* Exercise prompt
Go through the data and retrieve each line that includes the string "into".
Entries provided Block Start
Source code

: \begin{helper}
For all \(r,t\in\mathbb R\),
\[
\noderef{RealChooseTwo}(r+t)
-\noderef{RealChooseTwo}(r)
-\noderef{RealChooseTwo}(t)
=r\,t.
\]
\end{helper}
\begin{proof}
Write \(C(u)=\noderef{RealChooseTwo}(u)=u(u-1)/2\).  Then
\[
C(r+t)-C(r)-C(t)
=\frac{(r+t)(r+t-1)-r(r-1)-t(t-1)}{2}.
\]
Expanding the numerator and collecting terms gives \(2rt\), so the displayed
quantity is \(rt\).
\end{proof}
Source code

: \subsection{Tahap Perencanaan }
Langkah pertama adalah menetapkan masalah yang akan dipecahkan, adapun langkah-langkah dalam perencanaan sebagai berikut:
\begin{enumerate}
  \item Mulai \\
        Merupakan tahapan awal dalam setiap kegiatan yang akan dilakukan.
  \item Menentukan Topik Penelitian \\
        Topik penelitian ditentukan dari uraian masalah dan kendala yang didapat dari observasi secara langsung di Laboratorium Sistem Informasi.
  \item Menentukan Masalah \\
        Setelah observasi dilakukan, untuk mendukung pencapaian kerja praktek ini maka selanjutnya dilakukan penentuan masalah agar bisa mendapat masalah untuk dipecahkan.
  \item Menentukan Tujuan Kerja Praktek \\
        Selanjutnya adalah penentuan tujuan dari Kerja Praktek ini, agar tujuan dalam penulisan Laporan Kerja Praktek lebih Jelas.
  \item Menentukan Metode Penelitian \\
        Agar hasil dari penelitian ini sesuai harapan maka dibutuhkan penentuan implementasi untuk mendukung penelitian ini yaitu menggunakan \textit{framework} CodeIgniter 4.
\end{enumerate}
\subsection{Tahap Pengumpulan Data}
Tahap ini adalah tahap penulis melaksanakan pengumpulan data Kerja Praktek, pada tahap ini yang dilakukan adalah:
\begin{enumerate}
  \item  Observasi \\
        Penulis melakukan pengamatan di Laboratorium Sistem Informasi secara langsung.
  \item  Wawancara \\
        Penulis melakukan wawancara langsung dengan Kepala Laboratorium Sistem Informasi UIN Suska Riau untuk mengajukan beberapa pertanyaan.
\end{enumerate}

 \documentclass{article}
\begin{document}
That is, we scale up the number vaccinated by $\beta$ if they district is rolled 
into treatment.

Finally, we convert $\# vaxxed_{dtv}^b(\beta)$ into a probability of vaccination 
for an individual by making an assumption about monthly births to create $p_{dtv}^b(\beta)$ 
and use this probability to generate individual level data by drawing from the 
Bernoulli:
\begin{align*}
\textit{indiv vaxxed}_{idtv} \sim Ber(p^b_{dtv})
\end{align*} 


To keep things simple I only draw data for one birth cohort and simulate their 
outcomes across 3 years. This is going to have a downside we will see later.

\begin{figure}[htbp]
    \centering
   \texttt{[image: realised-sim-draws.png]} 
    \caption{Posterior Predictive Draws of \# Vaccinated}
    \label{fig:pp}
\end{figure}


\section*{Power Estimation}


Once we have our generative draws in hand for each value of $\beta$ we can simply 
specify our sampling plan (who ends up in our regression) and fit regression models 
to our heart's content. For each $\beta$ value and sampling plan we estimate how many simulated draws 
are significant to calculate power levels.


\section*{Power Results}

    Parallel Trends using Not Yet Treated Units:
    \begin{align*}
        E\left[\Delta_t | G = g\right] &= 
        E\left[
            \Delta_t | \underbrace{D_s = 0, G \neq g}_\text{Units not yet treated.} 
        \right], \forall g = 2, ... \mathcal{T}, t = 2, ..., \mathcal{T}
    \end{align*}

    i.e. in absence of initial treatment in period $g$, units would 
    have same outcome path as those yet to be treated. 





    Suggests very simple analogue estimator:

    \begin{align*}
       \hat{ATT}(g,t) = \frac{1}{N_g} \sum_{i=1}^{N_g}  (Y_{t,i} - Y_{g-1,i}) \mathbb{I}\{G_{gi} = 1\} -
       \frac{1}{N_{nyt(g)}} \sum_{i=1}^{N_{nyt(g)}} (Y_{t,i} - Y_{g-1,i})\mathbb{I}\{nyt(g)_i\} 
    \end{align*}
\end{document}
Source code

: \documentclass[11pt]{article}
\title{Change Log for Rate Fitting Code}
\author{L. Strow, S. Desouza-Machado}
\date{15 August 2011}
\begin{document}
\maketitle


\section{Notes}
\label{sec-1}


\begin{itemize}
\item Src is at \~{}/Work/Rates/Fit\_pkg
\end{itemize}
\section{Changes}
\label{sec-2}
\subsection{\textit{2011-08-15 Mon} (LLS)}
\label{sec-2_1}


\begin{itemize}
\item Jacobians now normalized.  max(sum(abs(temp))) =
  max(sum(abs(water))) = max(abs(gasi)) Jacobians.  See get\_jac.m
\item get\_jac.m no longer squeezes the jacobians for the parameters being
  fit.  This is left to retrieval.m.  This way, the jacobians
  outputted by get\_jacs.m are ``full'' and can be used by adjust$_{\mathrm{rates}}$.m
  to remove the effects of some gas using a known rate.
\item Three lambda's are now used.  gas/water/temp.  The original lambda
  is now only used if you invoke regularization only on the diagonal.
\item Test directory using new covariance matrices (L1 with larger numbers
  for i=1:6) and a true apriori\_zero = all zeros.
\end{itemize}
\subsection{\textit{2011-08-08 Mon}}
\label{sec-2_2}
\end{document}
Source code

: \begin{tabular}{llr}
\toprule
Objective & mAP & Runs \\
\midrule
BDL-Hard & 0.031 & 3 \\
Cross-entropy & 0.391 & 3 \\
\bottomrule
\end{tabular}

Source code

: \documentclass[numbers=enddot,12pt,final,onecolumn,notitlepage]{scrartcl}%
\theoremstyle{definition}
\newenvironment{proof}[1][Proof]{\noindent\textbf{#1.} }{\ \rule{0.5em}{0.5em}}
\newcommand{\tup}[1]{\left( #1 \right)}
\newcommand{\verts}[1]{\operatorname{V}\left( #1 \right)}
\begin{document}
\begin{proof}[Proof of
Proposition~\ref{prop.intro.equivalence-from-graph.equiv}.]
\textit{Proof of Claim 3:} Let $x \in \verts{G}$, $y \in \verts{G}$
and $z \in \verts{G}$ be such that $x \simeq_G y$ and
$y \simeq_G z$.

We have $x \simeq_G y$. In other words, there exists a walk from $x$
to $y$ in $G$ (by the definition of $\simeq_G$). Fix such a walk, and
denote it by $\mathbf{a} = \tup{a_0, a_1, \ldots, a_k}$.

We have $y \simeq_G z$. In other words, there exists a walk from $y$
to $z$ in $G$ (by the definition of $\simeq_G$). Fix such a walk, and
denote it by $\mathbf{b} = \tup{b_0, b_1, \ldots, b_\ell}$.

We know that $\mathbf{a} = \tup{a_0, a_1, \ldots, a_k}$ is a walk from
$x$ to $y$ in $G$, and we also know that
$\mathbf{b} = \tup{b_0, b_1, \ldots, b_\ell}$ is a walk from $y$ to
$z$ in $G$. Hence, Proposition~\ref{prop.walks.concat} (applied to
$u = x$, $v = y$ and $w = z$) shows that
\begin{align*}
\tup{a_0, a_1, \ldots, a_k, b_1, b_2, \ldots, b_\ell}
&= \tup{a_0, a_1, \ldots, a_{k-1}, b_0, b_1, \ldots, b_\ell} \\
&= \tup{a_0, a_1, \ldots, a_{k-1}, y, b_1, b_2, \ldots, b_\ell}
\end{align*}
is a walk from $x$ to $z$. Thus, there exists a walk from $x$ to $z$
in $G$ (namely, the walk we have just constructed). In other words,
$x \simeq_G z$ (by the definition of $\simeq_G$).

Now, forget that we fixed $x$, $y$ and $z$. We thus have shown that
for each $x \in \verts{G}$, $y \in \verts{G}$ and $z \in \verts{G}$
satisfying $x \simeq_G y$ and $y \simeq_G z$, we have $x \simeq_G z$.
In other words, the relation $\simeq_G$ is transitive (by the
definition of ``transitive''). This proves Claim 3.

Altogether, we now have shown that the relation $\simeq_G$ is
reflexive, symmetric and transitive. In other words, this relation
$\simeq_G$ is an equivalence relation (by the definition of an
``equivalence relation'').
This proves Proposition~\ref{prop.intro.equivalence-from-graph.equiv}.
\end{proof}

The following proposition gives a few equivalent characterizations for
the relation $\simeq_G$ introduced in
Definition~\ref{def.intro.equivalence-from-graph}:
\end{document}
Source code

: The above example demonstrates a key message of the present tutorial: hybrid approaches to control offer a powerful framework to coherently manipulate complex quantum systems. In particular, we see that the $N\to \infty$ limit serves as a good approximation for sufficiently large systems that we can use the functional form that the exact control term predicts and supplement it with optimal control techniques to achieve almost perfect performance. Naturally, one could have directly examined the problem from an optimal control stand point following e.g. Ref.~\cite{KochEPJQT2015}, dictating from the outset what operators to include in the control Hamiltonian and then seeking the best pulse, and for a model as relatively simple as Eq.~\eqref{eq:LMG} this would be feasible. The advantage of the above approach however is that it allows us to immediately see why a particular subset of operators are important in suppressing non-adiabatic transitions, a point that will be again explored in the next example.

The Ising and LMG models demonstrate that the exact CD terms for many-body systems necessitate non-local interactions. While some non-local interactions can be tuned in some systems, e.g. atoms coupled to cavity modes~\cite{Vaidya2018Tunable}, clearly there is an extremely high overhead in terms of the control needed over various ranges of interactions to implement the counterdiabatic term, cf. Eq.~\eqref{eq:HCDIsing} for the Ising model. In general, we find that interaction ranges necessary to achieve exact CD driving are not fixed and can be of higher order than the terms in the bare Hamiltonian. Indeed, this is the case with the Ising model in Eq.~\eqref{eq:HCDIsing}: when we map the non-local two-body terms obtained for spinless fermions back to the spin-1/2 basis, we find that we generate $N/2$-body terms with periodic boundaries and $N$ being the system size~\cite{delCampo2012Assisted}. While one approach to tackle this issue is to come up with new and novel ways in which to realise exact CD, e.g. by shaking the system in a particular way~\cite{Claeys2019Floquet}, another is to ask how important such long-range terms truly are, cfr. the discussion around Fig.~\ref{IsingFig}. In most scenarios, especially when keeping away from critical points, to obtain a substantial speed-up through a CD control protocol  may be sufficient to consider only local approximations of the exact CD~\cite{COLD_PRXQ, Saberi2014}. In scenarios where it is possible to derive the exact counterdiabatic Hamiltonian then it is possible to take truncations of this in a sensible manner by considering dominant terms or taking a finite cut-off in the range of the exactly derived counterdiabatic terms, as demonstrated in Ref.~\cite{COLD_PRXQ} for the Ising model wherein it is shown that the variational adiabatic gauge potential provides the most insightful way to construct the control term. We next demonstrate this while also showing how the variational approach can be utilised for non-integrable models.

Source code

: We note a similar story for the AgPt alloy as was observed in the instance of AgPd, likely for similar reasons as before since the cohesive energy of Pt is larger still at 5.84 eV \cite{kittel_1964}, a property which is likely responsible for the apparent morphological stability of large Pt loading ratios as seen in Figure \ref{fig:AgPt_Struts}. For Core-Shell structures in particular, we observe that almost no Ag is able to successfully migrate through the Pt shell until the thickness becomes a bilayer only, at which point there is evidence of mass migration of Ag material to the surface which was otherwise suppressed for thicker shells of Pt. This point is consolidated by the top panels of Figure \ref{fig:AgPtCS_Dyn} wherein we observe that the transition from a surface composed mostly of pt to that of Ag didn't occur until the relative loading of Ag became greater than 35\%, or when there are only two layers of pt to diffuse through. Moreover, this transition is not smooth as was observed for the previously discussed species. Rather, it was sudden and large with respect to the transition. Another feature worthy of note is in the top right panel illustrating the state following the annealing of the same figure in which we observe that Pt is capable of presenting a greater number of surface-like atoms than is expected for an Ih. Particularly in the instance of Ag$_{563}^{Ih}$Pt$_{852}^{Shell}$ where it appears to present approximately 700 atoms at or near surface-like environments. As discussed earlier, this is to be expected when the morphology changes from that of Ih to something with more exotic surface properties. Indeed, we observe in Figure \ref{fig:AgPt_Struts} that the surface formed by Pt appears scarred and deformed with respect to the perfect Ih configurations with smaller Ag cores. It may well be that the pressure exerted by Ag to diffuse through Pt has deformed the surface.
Entries provided Block End
* Task result
into treatment.
Finally, we convert $\# vaxxed_{dtv}^b(\beta)$ into a probability of vaccination 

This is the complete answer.